◆ **Description of the task**
Each line below with the string "file" should be copied.

[Data entries]
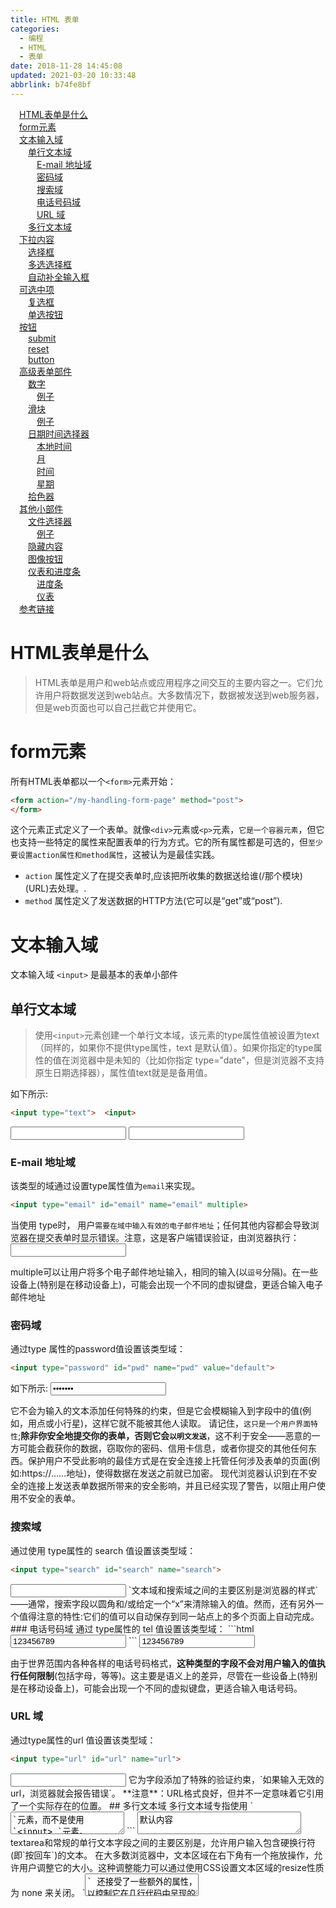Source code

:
 ```yaml
---
title: HTML 表单
categories: 
  - 编程
  - HTML
  - 表单
date: 2018-11-28 14:45:08
updated: 2021-03-20 10:33:48
abbrlink: b74fe8bf
---
```

<div id='my_toc'><a href="/blog/b74fe8bf/#HTML表单是什么" class="header_1">HTML表单是什么</a>&nbsp;<br><a href="/blog/b74fe8bf/#form元素" class="header_1">form元素</a>&nbsp;<br><a href="/blog/b74fe8bf/#文本输入域" class="header_1">文本输入域</a>&nbsp;<br><a href="/blog/b74fe8bf/#单行文本域" class="header_2">单行文本域</a>&nbsp;<br><a href="/blog/b74fe8bf/#E-mail-地址域" class="header_3">E-mail 地址域</a>&nbsp;<br><a href="/blog/b74fe8bf/#密码域" class="header_3">密码域</a>&nbsp;<br><a href="/blog/b74fe8bf/#搜索域" class="header_3">搜索域</a>&nbsp;<br><a href="/blog/b74fe8bf/#电话号码域" class="header_3">电话号码域</a>&nbsp;<br><a href="/blog/b74fe8bf/#URL-域" class="header_3">URL 域</a>&nbsp;<br><a href="/blog/b74fe8bf/#多行文本域" class="header_2">多行文本域</a>&nbsp;<br><a href="/blog/b74fe8bf/#下拉内容" class="header_1">下拉内容</a>&nbsp;<br><a href="/blog/b74fe8bf/#选择框" class="header_2">选择框</a>&nbsp;<br><a href="/blog/b74fe8bf/#多选选择框" class="header_2">多选选择框</a>&nbsp;<br><a href="/blog/b74fe8bf/#自动补全输入框" class="header_2">自动补全输入框</a>&nbsp;<br><a href="/blog/b74fe8bf/#可选中项" class="header_1">可选中项</a>&nbsp;<br><a href="/blog/b74fe8bf/#复选框" class="header_2">复选框</a>&nbsp;<br><a href="/blog/b74fe8bf/#单选按钮" class="header_2">单选按钮</a>&nbsp;<br><a href="/blog/b74fe8bf/#按钮" class="header_1">按钮</a>&nbsp;<br><a href="/blog/b74fe8bf/#submit" class="header_2">submit</a>&nbsp;<br><a href="/blog/b74fe8bf/#reset" class="header_2">reset</a>&nbsp;<br><a href="/blog/b74fe8bf/#button" class="header_2">button</a>&nbsp;<br><a href="/blog/b74fe8bf/#高级表单部件" class="header_1">高级表单部件</a>&nbsp;<br><a href="/blog/b74fe8bf/#数字" class="header_2">数字</a>&nbsp;<br><a href="/blog/b74fe8bf/#例子" class="header_3">例子</a>&nbsp;<br><a href="/blog/b74fe8bf/#滑块" class="header_2">滑块</a>&nbsp;<br><a href="/blog/b74fe8bf/#例子" class="header_3">例子</a>&nbsp;<br><a href="/blog/b74fe8bf/#日期时间选择器" class="header_2">日期时间选择器</a>&nbsp;<br><a href="/blog/b74fe8bf/#本地时间" class="header_3">本地时间</a>&nbsp;<br><a href="/blog/b74fe8bf/#月" class="header_3">月</a>&nbsp;<br><a href="/blog/b74fe8bf/#时间" class="header_3">时间</a>&nbsp;<br><a href="/blog/b74fe8bf/#星期" class="header_3">星期</a>&nbsp;<br><a href="/blog/b74fe8bf/#拾色器" class="header_2">拾色器</a>&nbsp;<br><a href="/blog/b74fe8bf/#其他小部件" class="header_1">其他小部件</a>&nbsp;<br><a href="/blog/b74fe8bf/#文件选择器" class="header_2">文件选择器</a>&nbsp;<br><a href="/blog/b74fe8bf/#例子" class="header_3">例子</a>&nbsp;<br><a href="/blog/b74fe8bf/#隐藏内容" class="header_2">隐藏内容</a>&nbsp;<br><a href="/blog/b74fe8bf/#图像按钮" class="header_2">图像按钮</a>&nbsp;<br><a href="/blog/b74fe8bf/#仪表和进度条" class="header_2">仪表和进度条</a>&nbsp;<br><a href="/blog/b74fe8bf/#进度条" class="header_3">进度条</a>&nbsp;<br><a href="/blog/b74fe8bf/#仪表" class="header_3">仪表</a>&nbsp;<br><a href="/blog/b74fe8bf/#参考链接" class="header_1">参考链接</a>&nbsp;<br></div>
<style>.header_1{margin-left: 1em;}.header_2{margin-left: 2em;}.header_3{margin-left: 3em;}.header_4{margin-left: 4em;}.header_5{margin-left: 5em;}.header_6{margin-left: 6em;}</style>
<!--more-->
<script>if (navigator.platform.search('arm')==-1){document.getElementById('my_toc').style.display = 'none';}var e,p = document.getElementsByTagName('p');while (p.length>0) {e = p[0];e.parentElement.removeChild(e);}</script>

<!--end-->
# HTML表单是什么
> HTML表单是用户和web站点或应用程序之间交互的主要内容之一。它们允许用户将数据发送到web站点。大多数情况下，数据被发送到web服务器，但是web页面也可以自己拦截它并使用它。
# form元素
所有HTML表单都以一个`<form>`元素开始：
```html
<form action="/my-handling-form-page" method="post">
</form>
```
这个元素正式定义了一个表单。就像`<div>`元素或`<p>`元素，`它是一个容器元素`，但它也支持一些特定的属性来配置表单的行为方式。它的所有属性都是可选的，但`至少要设置action属性和method属性`，这被认为是最佳实践。
- `action` 属性定义了在提交表单时,应该把所收集的数据送给谁(/那个模块)(URL)去处理。.
- `method` 属性定义了发送数据的HTTP方法(它可以是“get”或“post”).

# 文本输入域
文本输入域 `<input>` 是最基本的表单小部件
## 单行文本域
> 使用`<input>`元素创建一个单行文本域，该元素的type属性值被设置为text （同样的，如果你不提供type属性，text 是默认值）。如果你指定的type属性的值在浏览器中是未知的（比如你指定 type="date"，但是浏览器不支持原生日期选择器），属性值text就是是备用值。

如下所示:
```html
<input type="text">  <input>
```
<input type="text">  <input>

### E-mail 地址域
该类型的域通过设置type属性值为`email`来实现。
```html
<input type="email" id="email" name="email" multiple>
```
当使用 type时， 用户`需要在域中输入有效的电子邮件地址`；任何其他内容都会导致浏览器在提交表单时显示错误。注意，这是客户端错误验证，由浏览器执行：
<input type="email" id="email" name="email" multiple>

multiple可以让用户将多个电子邮件地址输入，相同的输入(以`逗号`分隔)。在一些设备上(特别是在移动设备上)，可能会出现一个不同的虚拟键盘，更适合输入电子邮件地址
### 密码域
通过type 属性的password值设置该类型域：
```html
<input type="password" id="pwd" name="pwd" value="default">
```
如下所示:
<input type="password" id="pwd" name="pwd" value="default">

它不会为输入的文本添加任何特殊的约束，但是它会模糊输入到字段中的值(例如，用点或小行星)，这样它就不能被其他人读取。
请记住，`这只是一个用户界面特性`;**除非你安全地提交你的表单，否则它会`以明文发送`**，这不利于安全——恶意的一方可能会截获你的数据，窃取你的密码、信用卡信息，或者你提交的其他任何东西。保护用户不受此影响的最佳方式是在安全连接上托管任何涉及表单的页面(例如:https://……地址)，使得数据在发送之前就已加密。
现代浏览器认识到在不安全的连接上发送表单数据所带来的安全影响，并且已经实现了警告，以阻止用户使用不安全的表单。
### 搜索域
通过使用 type属性的 search 值设置该类型域：
```html
<input type="search" id="search" name="search">
```
<input type="search" id="search" name="search">
`文本域和搜索域之间的主要区别是浏览器的样式`——通常，搜索字段以圆角和/或给定一个“x”来清除输入的值。然而，还有另外一个值得注意的特性:它们的值可以自动保存到同一站点上的多个页面上自动完成。
### 电话号码域
通过 type属性的 tel 值设置该类型域：
```html
<input type="tel" id="tel" name="tel" value="123456789">
```
<input type="tel" id="tel" name="tel" value="123456789">

由于世界范围内各种各样的电话号码格式，**这种类型的字段不会对用户输入的值执行任何限制**(包括字母，等等)。这主要是语义上的差异，尽管在一些设备上(特别是在移动设备上)，可能会出现一个不同的虚拟键盘，更适合输入电话号码。
### URL 域
通过type属性的url 值设置该类型域：
```html
<input type="url" id="url" name="url">
```
<input type="url" id="url" name="url">
它为字段添加了特殊的验证约束，`如果输入无效的url，浏览器就会报告错误`。
**注意**：URL格式良好，但并不一定意味着它引用了一个实际存在的位置。
## 多行文本域
多行文本域专指使用 `<textarea>`元素，而不是使用`<input> `元素。
```html
<textarea cols="30" rows="2">默认内容</textarea>
```
<textarea cols="30" rows="2">默认内容</textarea>
textarea和常规的单行文本字段之间的主要区别是，允许用户输入包含硬换行符(即`按回车`)的文本。
在大多数浏览器中，文本区域在右下角有一个拖放操作，允许用户调整它的大小。这种调整能力可以通过使用CSS设置文本区域的resize性质为 none 来关闭。
`<textarea>` 还接受了一些额外的属性，以控制它在几行代码中呈现的效果 (除此以外还有其他几个)：
**`<textarea>` 元素属性**

|属性名|默认值|描述|
|-|-|-|
|cols|20|文本控件的可见宽度，平均字符宽度。|
|rows||    控制的可见文本行数。|
|wrap|soft|表示控件是如何包装文本的。可能的值：hard 或 soft|

这里有两个关键点需要注意：
- 如果您想为`<input>`元素定义一个默认值，那么您`必须使用value属性`;
- 对于`<textarea>`元素，默认的文本放在起始标记`<textarea>`和的结束标记`</textarea>`之间。
- ** `<textarea>`元素只接受文本内容**；这意味着`将任何HTML内容放入<textarea>中都呈现为纯文本内容`。

# 下拉内容
下拉窗口小部件是一种简单的方法，可以让用户选择众多选项中的一个，而不需要占用用户界面的太多空间。**HTML有两种类型的下拉内容**:
- select box
- autocomplete box。

在这两种情况下，交互都是相同的——一旦控件被激活，浏览器就会显示用户可以选择的值列表
## 选择框
一个选择框是用`<select>`元素创建的，其中有一个或多个`<option>`元素作为子元素，每个元素都指定了其中一个可能的值。
```html
<select id="simple" name="simple">
  <option>Banana</option>
  <option>Cherry</option>
  <option>Lemon</option>
</select>
```
如下所示:
<hr><select id="simple" name="simple"><option>Banana</option><option>Cherry</option><option>Lemon</option></select><hr>

如果需要，可以使用selected属性在所需的`<option>`元素上设置选择框的默认值，然后在页面加载时选择该选项。`<option>`元素也可以嵌套在`<optgroup>`元素中，以创建视觉相关的组值：

```html
<select id="groups" name="groups">
  <optgroup label="fruits">
    <option>Banana</option>
    <option selected>Cherry</option>
    <option>Lemon</option>
  </optgroup>
  <optgroup label="vegetables">
    <option>Carrot</option>
    <option>Eggplant</option>
    <option>Potato</option>
  </optgroup>
</select>
```
<hr><select id="groups" name="groups"><optgroup label="fruits"><option>Banana</option><option selected>Cherry</option><option>Lemon</option></optgroup><optgroup label="vegetables"><option>Carrot</option><option>Eggplant</option><option>Potato</option></optgroup>
</select><hr>

**如果一个`<option>`元素设置了value属性，那么当提交表单时该属性的值就会被发送**。如果忽略了value属性，则使用`<option>`元素的内容作为选择框的值。
在`<optgroup>`元素中，label属性显示在值之前，**但即使它看起来有点像一个选项，它也不是可选的**。
## 多选选择框
默认情况下，选择框只允许用户选择一个值。通过将`multiple`属性添加到`<select>`元素，您可以允许用户`通过操作系统提供的默认机制来选择`几个值。 (如， `同时按下 Cmd/Ctrl 并点击多个值`).

注意：在多个选项选择框的情况下，选择框不再显示值为下拉内容——相反，它们都显示在一个列表中。
```html
<select multiple id="multi" name="multi">
  <option>Banana</option>
  <option>Cherry</option>
  <option>Lemon</option>
</select>
```
<hr><select multiple id="multi" name="multi"><option>Banana</option><option>Cherry</option><option>Lemon</option></select><hr>

注意：所有支持 `<select> `元素的浏览器也都支持 multiple 。
## 自动补全输入框
您可以使用`<datalist>`元素来为表单小部件提供建议的、自动完成的值，并使用一些`<option>`子元素来指定要显示的值。
然后使用list属性将数据列表绑定到一个文本域(通常是一个` <input>` 元素)。
一旦数据列表与表单小部件相关联，它的选项用于自动完成用户输入的文本;通常，这是作为一个下拉框向用户展示的，在输入框中输入可能匹配的内容。
```html
<label for="myFruit">What's your favorite fruit?</label>
<input type="text" name="myFruit" id="myFruit" list="mySuggestion">
<datalist id="mySuggestion">
  <option>Apple</option>
  <option>Banana</option>
  <option>Blackberry</option>
  <option>Blueberry</option>
  <option>Lemon</option>
  <option>Lychee</option>
  <option>Peach</option>
  <option>Pear</option>
</datalist>
```
<hr><label for="myFruit">What's your favorite fruit?</label><input type="text" name="myFruit" id="myFruit" list="mySuggestion"><datalist id="mySuggestion"><option>Apple</option><option>Banana</option><option>Blackberry</option><option>Blueberry</option><option>Lemon</option><option>Lychee</option><option>Peach</option><option>Pear</option></datalist><hr>

注意： 根据HTML规范，`list 属性和<datalist>元素元素可以用于任何需要用户输入的小部件`。但是，除了文本(例如颜色或日期)，它应该如何工作还不清楚，不同的浏览器在不同的情况下会有不同的表现。正因为如此，`除了文本字段以外，要小心使用这个特性`。
# 可选中项
可选中项是状态可以通过单击它们来更改小部件。有两种可选中项：`复选框`和`单选按钮`。两者都使用checked属性，以指示该部件的默认状态: "选中"或"未选中"。
值得注意的是，这些小部件与其他表单小部件不一样。**对于大多数表单部件，一旦表单提交，所有具有name属性的小部件都会被发送，即使没有任何值被填**。**对于可选中项，只有在勾选时才发送它们的值。如果他们没有被勾选，就不会发送任何东西，甚至连他们的名字也没有**。
为了获得最大的可用性和可访问性，建议您在`<fieldset>`中包围每个相关项目的列表，并使用`<legend>`提供对列表的全面描述。每个单独的`<label>/<input>`元素都应该包含在它自己的列表项中(或者类似的)。正如在示例中显示的。

您还需要为这些类型的输入提供value属性，如果您想让它们具有意义——如果没有提供任何值，则复选框和单选按钮被赋予一个 on值。
## 复选框
使用type属性值为checkbox的 `<input>`元素来创建一个复选框。
```html
<input type="checkbox" checked id="carrots" name="carrots" value="carrots">
```
<hr><input type="checkbox" checked id="carrots" name="carrots" value="carrots"><hr>

包含checked属性使复选框在页面加载时自动被选中。
## 单选按钮

使用type属性值为radio的 `<input>`元素来创建一个单选按钮。
```html
<input type="radio" checked id="soup" name="meal">
```
<hr><input type="radio" checked id="soup" name="meal"><hr>

**几个单选按钮可以连接在一起**。如果它们的**name属性值相同，那么它们将被认为属于同一组的按钮**。`同一组中只有一个按钮可以同时被选`；这意味着当其中一个被选中时，所有其他的都将自动未选中。如果没有选中任何一个，那么整个单选按钮池就被认为处于未知状态，并且没有以表单的形式发送任何值。
```html
<fieldset>
  <legend>What is your favorite meal?</legend>
  <ul>
    <li>
      <label for="soup">Soup</label>
      <input type="radio" checked id="soup" name="meal" value="soup">
    </li>
    <li>
      <label for="curry">Curry</label>
      <input type="radio" id="curry" name="meal" value="curry">
    </li>
    <li>
      <label for="pizza">Pizza</label>
      <input type="radio" id="pizza" name="meal" value="pizza">
    </li>
  </ul>
</fieldset>
```
<hr><fieldset><legend>What is your favorite meal?</legend><ul><li><label for="soup">Soup</label><input type="radio" checked id="soup" name="meal" value="soup"></li><li><label for="curry">Curry</label><input type="radio" id="curry" name="meal" value="curry"></li><li><label for="pizza">Pizza</label><input type="radio" id="pizza" name="meal" value="pizza"></li></ul></fieldset><hr>

# 按钮
在HTML表单中，有三种按钮：
- Submit：将表单数据发送到服务器。
- Reset：将所有表单小部件重新设置为它们的默认值。
- Button：没有自动生效的按钮，但是可以使用JavaScript代码进行定制。如果您省略了type属性，那么这就是默认值。 

使用` <button>`元素或者`<input>`元素来创建一个按钮。type属性的值指定显示什么类型的按钮。
## submit
```html
<button type="submit">
    This a <br><strong>submit button</strong>
</button>
<input type="submit" value="This is a submit button">
```
<hr><button type="submit">This a <br><strong>submit button</strong>
</button>
<input type="submit" value="This is a submit button"><hr>

## reset
```html
<button type="reset">
    This a <br><strong>reset button</strong>
</button>
<input type="reset" value="This is a reset button">
```
<hr><button type="reset">This a <br><strong>reset button</strong></button><input type="reset" value="This is a reset button"><hr>

## button
```html
<button type="button">
    This an <br><strong>anonymous button</strong>
</button>
<input type="button" value="This is an anonymous button">
```
<hr><button type="button">This an <br><strong>anonymous button</strong></button><input type="button" value="This is an anonymous button"><hr>

不管您使用的是`<button>`元素还是`<input>`元素，**按钮的行为都是一样的**。然而，有一些显著的不同之处：
- 从示例中可以看到，**`<button>`元素允许您在它们的标签中使用HTML内容**，这些内容被插入到打开和关闭`<button>` 标签中。另一方面，`<input>`元素是空元素;它们的标签被插入到value属性中，因此只接受纯文本内容。
- 使用`<button>`元素，可以有一个不同于按钮标签的值(通过将其设置为value属性)。这在IE 8之前的版本中是不可靠的。

从技术上讲，使用`<button>`元素或`<input>`元素定义的按钮几乎没有区别。唯一值得注意的区别是按钮本身的标签。**在`<input>`元素中，标签只能是字符数据**，**而在`<button>`元素中，标签可以是HTML**，因此可以相应地进行样式化。
# 高级表单部件
在本节中，我们将介绍那些让用户输入复杂或不寻常数据的小部件。这包括精确的或近似的数字，日期和时间，或颜色。
## 数字
用于数字的小部件是用`<input>`元素创建的，它的type属性设置为number。这个控件看起来像一个文本域，并且通常提供一些按钮来增加或减少小部件的值。
也可以：
- 通过设置min和max属性来约束该值。
- 通过设置step属性来指定增加和减少按钮更改小部件的值的数量。

### 例子
```html
<input type="number" name="age" id="age" min="1" max="10" step="2">
```
<hr><input type="number" name="age" id="age" min="1" max="10" step="2"><hr>

这将创建一个数字小部件，其值被限制为1到10之间的任何值，而其增加和减少按钮 每次改变的值为2。在10以下的Internet Explorer版本中不支持number 输入。
## 滑块
另一种选择数字的方法是使用滑块。从视觉上讲，**滑块比文本字段更不准确，因此它们被用来选择一个`确切值并不重要的数字`**。
滑块是通过把`<input>`元素的type属性值设置为range来创建的。正确配置滑块是很重要的；为了达到这个目的，我们强烈建议您设置min、max和step属性。
### 例子
```html
<input type="range" name="beans" id="beans" min="0" max="500" step="10">
```
<hr><input type="range" name="beans" id="beans" min="0" max="500" step="10"><hr>

这个例子创建了一个滑块，它可能的值在0到500之间，而它的递增/递减按钮改变值的值是+10和-10。
滑块的一个问题是，它们不提供任何形式的视觉反馈，以了解当前的值是什么。您需要使用JavaScript来添加这一点，但这相对来说比较容易。在本例中，我们添加了一个空的`<span>`元素，其中我们将写入滑块的当前值，并在更改时更新它。
```html
<label for="beans">How many beans can you eat? </label><input type="range" name="beans" id="beans12345678" min="0" max="500" step="10" oninput="change()"> <span id="beancount123456789"></span>
```
可以使用一些简单的JavaScript实现
```javascript
<script>
function change() {
document.getElementById("beancount123456789").textContent = document.getElementById("beans12345678").value;
}
</script>
```
如下所示:
<hr><label for="beans">How many beans can you eat? </label><input type="range" name="beans" id="beans12345678" min="0" max="500" step="10" oninput="change()"> <span id="beancount123456789"></span><hr>
<script>
function change() { document.getElementById("beancount123456789").textContent = document.getElementById("beans12345678").value;}
</script>

这里设置了一个oninput事件处理程序，以便每次移动范围滑块时，都会将span textContent更新为新的输入值。
在10以下的Internet Explorer版本中不支持range 
## 日期时间选择器
对于web开发人员来说，收集日期和时间值一直是一场噩梦。HTML5通过提供一种特殊的控制来处理这种特殊的数据，从而带来了一些增强。
使用`<input>`元素和一个type属性的适当的值来创建日期和时间控制，这取决于您是否希望收集日期、时间或两者。
### 本地时间
这将创建一个小部件来显示和选择一个日期，但是没有任何特定的时区信息。
```html
<input type="datetime-local" name="datetime" id="datetime">
```
<hr><input type="datetime-local" name="datetime" id="datetime"><hr>

### 月
这就创建了一个小部件来显示和挑选一个月。
```html
<input type="month" name="month" id="month">
```
<hr><input type="month" name="month" id="month"><hr>

### 时间
这将创建一个小部件来显示并选择一个时间值。
```html
<input type="time" name="time" id="time">
```
<hr><input type="time" name="time" id="time"><hr>

### 星期
这将创建一个小部件来显示并挑选一个星期号和它的年份。
```html
<input type="week" name="week" id="week">
```
<hr><input type="week" name="week" id="week"><hr>

所有日期和时间控制都可以使用min和max属性来约束。
```html
<label for="myDate">When are you available this summer?</label>
<input type="date" name="myDate" min="2013-06-01" max="2013-08-31" id="myDate">
```
<hr><label for="myDate">When are you available this summer?</label><input type="date" name="myDate" min="2013-06-01" max="2013-08-31" id="myDate"><hr>

警告——日期和时间窗口小部件仍然很不受支持。目前，Chrome、Edge和Opera都支持它们，但IE浏览器没有支持**，Firefox和Safari对这些都没有太大的支持**。
## 拾色器
颜色总是有点难处理。有很多方式来表达它们:RGB值(十进制或十六进制)、HSL值、关键字等等。颜色小部件允许用户在文本和可视的方式中选择颜色。
一个颜色小部件是使用`<input>`元素创建的，它的type属性设置为值`color`。
```html
<input type="color" name="color" id="color">
```
<input type="color" name="color" id="color">

警告——颜色小部件支持它目前不是很好。IE中没有支持，Safari目前也不支持它。其他主要的浏览器都支持它。
# 其他小部件
还有一些其他的小部件由于它们非常特殊的行为而不能很容易地分类，但是它们仍然非常有用。
## 文件选择器
HTML表单能够将文件发送到服务器；文件选择器小部件是用户如何选择一个或多个文件来发送的。
要创建一个文件选择器小部件，您可以使用`<input>`元素，它的type属性设置为`file`。`被接受的文件类型可以使用accept属性来约束。此外，如果您想让用户选择多个文件，那么可以通过添加multiple属性来实现`。
### 例子
在本例中，创建一个文件选择器，请求图形图像文件。在本例中，允许用户选择多个文件。
```html
<input type="file" name="file" id="file" accept="image/*" multiple>
```
<hr><input type="file" name="file" id="file" accept="image/*" multiple><hr>

## 隐藏内容
有时候，由于技术原因，有些数据是用表单发送的，但不显示给用户，这有时是很方便的。要做到这一点，您可以在表单中添加一个不可见的元素。要做到这一点，需要使用`<input>`和它的type属性设置为`hidden`值。
如果您创建了这样一个元素，就需要设置它的name和value属性：
```html
<input type="hidden" id="timestamp" name="timestamp" value="1286705410">
```
<hr><input type="hidden" id="timestamp" name="timestamp" value="1286705410"><hr>

## 图像按钮
图像按钮控件是一个与`<img>`元素完全相同的元素，除了当用户点击它时，`它的行为就像一个提交按钮`(见上面)。
图像按钮是使用`<input>`元素创建的，`该元素的type属性设置为image值`。这个元素支持与`<img>`元素相同的属性，加上其他表单按钮支持的所有属性。
```html
<input type="image" alt="Click me!" src="my-img.png" width="80" height="30" />
```
<hr><input type="image" alt="Click me!" src="my-img.png" width="80" height="30" /><hr>

如果使用图像按钮来提交表单，这个小部件不会提交它的值；相反，在图像上单击的X和Y坐标是被提交的(坐标是相对于图像的，这意味着图像的左上角表示坐标0，0)，坐标被发送为两个键/值对：
- X值键是name属性的值，后面是字符串“.x”。
- Y值键是name属性的值，后面是字符串“.y”

例如，当您点击这个小部件的图像时，您将被发送到一个URL，如下所显示的
```
http://foo.com?pos.x=123&pos.y=456
```
## 仪表和进度条
仪表和进度条是数值的可视化表示。
### 进度条
一个进度条表示一个值，它会随着时间的变化而变化到最大的值，这个值由max属性指定。这样的一个bar是使用`<progress>`元素创建的。
```html
<progress max="100" value="75">75/100</progress>
```
<hr><progress max="100" value="75">75/100</progress><hr>

这是为了实现任何需要进度报告的内容，例如下载的总文件的百分比，或者问卷中填写的问题的数量。
`<progress>`元素中的内容是`不支持该元素的浏览器的回退`，以及辅助技术对其发出的声音。
### 仪表
```html
<meter min="0" max="100" value="75" low="33" high="66" optimum="50">75</meter>
```
<meter min="0" max="100" value="75" low="33" high="66" optimum="50">75</meter>

`<meter>`元素中的内容是不支持该元素的浏览器的回退，以及辅助技术对其发出的声音。
对进度条和仪表的支持是相当不错的，**在Internet Explorer中没有支持，但是其他浏览器支持它**。
# 参考链接
[MDN-HTML表单指南](https://developer.mozilla.org/zh-CN/docs/Learn/HTML/Forms)
[MDN-原生表单部件](https://developer.mozilla.org/zh-CN/docs/Learn/HTML/Forms/The_native_form_widgets)
[MDN-&lt;input&gt;：输入（表单输入）元素](https://developer.mozilla.org/zh-CN/docs/Web/HTML/Element/Input)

◆ **Finished task**
要创建一个文件选择器小部件，您可以使用`<input>`元素，它的type属性设置为`file`。`被接受的文件类型可以使用accept属性来约束。此外，如果您想让用户选择多个文件，那么可以通过添加multiple属性来实现`。
<input type="file" name="file" id="file" accept="image/*" multiple>
<hr><input type="file" name="file" id="file" accept="image/*" multiple><hr>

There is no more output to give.